MEDAN - PT Permodalan Nasional Madani – UlaMM Kantor Unit Medan Aksara digugat nasabah, So Tjan Peng ke Pengadilan Negeri Medan. Gugatan tersebut bernomor 858/Pdt.G/2019/PN Mdn tertanggal 3 Desember 2019.
Gugatan ini bermula dari aset yang dijadikan agunan untuk kredit, berupa sebidang tanah dengan sertifikat hak milik (SHM) No 02154/Sidorejo Hilir dengan luas 88 m2 di Kecamatan Medan Tembung dilelang sekira akhir April 2019 dengan harga rendah sekira Rp190 juta, jauh dibawah harga pasaran senilai Rp450 juta.

So Tjan Peng menggugat PT Permodalan Nasional Madani (Persero) – UlaMM Kantor Unit Medan Aksara sebagai tergugat 1 dan Pemerintah RI c/q Direktorat Jenderal Kekayaan Negara (DJKN) c/q Kanwil DJKN Sumatera Utara c/q Kantor Pelayanan Kekayaan Lelang Negara (KPKNL) Medan sebagai tergugat II.

Tidak hanya itu saja, So Tjan Peng juga mengaku sampai saat ini tidak mengetahui dan memegang surat perjanjian kredit. Sehingga tidak mengetahui berapa jumlah bunga dan biaya lainnya selain hutang pokok.

Disebutkan So Tjan Peng, Selasa (10/12/2019) tindakan lelang yang dilakukan tersebut, bertentangan dengan Undang-undang Hak Tanggungan (UUHT) No 4 tahun 1996 pasal 26 yang mengharuskan eksekusi, ikut campur Ketua Pengadilan Negeri. Lelang yang dilakukan bukan berdasarkan Peraturan Menteri Keuangan Republik Indonesia No 93/PMK.06/2010 Yo Peraturan Menteri Keuangan Republik Indonesia No 106/PMK.06/2013, sebagaimana telah diubah dengan Peraturan Menteri Keuangan No 27/PMK.06/2016).

Dalam gugatannya, So Tjan Peng juga menyebutkan, lelang tersebut bertentangan dengan Pasal 1211 KUHPerdata yang mengharuskan melalui Pegawai Umum (Pengadilan Negeri).
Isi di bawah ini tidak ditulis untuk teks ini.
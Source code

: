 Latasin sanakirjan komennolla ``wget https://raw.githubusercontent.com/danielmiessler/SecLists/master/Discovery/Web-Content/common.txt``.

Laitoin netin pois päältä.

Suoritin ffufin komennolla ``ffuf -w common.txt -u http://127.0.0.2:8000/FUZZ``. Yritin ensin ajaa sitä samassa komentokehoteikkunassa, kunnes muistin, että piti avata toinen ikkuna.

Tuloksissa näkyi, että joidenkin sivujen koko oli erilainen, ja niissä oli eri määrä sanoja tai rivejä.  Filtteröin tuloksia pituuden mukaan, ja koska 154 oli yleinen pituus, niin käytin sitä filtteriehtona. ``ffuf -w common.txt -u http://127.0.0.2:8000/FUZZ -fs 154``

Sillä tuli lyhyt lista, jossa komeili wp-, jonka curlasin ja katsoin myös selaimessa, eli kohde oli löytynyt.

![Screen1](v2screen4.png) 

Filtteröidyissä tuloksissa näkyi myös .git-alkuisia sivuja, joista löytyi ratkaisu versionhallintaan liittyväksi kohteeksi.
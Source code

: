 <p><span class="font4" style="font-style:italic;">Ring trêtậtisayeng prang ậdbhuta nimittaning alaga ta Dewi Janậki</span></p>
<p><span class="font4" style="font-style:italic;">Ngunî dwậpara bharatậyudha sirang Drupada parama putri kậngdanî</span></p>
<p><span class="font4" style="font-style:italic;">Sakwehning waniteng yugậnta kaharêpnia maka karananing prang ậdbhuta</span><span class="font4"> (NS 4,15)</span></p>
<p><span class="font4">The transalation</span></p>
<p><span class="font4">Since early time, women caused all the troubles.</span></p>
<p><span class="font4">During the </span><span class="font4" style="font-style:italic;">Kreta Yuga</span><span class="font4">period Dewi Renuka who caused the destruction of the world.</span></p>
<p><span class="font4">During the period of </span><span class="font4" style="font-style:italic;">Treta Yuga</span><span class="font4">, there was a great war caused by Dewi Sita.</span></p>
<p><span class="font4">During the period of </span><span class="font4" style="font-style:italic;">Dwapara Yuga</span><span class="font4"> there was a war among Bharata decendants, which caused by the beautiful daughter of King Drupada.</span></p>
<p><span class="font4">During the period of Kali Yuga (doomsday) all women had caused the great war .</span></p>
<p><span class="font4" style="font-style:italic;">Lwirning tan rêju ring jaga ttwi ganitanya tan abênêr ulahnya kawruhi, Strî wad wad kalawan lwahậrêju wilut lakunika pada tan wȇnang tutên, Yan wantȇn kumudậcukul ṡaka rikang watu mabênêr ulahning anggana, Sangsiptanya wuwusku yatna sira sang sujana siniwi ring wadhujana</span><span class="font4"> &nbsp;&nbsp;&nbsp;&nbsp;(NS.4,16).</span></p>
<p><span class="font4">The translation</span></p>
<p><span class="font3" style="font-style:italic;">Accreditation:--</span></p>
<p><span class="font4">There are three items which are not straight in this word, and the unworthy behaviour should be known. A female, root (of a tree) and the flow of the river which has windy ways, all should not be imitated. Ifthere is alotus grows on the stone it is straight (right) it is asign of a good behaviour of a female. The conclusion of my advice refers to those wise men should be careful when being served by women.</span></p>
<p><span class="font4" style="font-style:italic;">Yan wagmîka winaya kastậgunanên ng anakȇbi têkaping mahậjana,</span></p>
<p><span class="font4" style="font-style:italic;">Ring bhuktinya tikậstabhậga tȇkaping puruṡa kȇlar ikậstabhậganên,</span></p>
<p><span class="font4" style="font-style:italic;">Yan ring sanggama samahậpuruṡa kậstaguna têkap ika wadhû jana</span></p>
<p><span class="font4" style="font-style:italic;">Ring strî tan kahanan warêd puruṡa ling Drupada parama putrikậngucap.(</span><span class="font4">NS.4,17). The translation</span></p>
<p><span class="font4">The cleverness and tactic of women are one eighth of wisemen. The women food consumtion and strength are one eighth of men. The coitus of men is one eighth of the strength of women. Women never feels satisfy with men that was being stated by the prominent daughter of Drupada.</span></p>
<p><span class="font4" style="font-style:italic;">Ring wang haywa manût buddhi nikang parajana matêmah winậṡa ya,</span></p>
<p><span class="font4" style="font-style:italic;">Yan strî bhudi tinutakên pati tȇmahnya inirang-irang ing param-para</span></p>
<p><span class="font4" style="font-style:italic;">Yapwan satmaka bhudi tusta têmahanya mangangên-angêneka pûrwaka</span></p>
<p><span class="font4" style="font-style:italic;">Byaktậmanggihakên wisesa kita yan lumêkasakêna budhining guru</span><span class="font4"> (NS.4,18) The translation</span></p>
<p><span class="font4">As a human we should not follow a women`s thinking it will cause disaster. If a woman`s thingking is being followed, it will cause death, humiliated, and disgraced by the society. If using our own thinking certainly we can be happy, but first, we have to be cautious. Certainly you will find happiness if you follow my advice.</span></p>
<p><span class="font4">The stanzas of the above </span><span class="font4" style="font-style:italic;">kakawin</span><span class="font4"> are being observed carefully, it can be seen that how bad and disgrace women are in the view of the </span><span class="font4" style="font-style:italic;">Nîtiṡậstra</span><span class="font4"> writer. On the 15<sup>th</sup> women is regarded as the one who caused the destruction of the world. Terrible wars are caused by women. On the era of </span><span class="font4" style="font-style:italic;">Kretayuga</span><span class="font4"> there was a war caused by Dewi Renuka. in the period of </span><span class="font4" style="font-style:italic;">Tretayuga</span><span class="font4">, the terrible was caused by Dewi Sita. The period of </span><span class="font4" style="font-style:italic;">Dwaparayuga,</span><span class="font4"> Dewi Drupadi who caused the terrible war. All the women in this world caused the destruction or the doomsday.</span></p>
Bahkan sambungnya, yurisprudensi Mahkamah Agung Republik Indonesia No 3210.K/PDT/1984 tanggal 30 Januari 1986 menyatakan pelaksanaan pelelangan yang tidak dilaksanakan atas penetapan/fiat Ketua Pengadilan Negeri, tidak sah.

Dia menilai tindakan pelelangan aset yang dilakukan tersebut cacat hukum serta tidak sah, karena untuk menjual objek Hak Tanggungan (Beding Van Eigenmatigeverkoop) harus berdasarkan Pasal 26 Undang-undang Hak Tanggungan No 4 tahun 1996 yang mengaturnya dengan memperhatikan Pasal 14, Peraturan mengenai eksekusi hipotik yang ada mulai berlakunya Undang-undang ini, berlaku terhadap Eksekusi Hak Tanggungan.

"Selama belum ada peraturan yang mengaturnya tentang pelaksanaan Pasal 6 Undang-undang Hak Tanggungan tersebut, maka eksekusi hipotik yang berlaku yaitu dengan harus melalui Pengadilan Negeri setempat. Oleh karenanya, pelaksanaannya merujuk pada Pasal 224 HIR/258 RBG, maka pelaksanaan eksekusi maupun lelangnya harus melalui Fiat eksekusi melalui Pengadilan Negeri, bukan melalui perantara Tergugat II," tegasnya.

Untuk itu, dirinya berharap tetap mendapatkan kesempatan untuk mencari calon pembeli tanah/bangunan yang diagunkan/dijaminkan tersebut.